(Beginning of Data for analysis)

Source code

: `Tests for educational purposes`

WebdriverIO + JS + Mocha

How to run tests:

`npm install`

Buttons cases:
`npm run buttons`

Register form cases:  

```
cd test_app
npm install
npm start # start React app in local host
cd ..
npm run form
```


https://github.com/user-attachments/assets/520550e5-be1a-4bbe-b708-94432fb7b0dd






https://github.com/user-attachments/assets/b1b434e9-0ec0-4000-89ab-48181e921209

(End of Data for analysis)

# Work instruction
Could the entire listing be repeated exactly as written?

# Answer section
Source code

: `Tests for educational purposes`

WebdriverIO + JS + Mocha

How to run tests:

`npm install`

Buttons cases:
`npm run buttons`

Register form cases:  

```
cd test_app
npm install
npm start # start React app in local host
cd ..
npm run form
```


https://github.com/user-attachments/assets/520550e5-be1a-4bbe-b708-94432fb7b0dd






https://github.com/user-attachments/assets/b1b434e9-0ec0-4000-89ab-48181e921209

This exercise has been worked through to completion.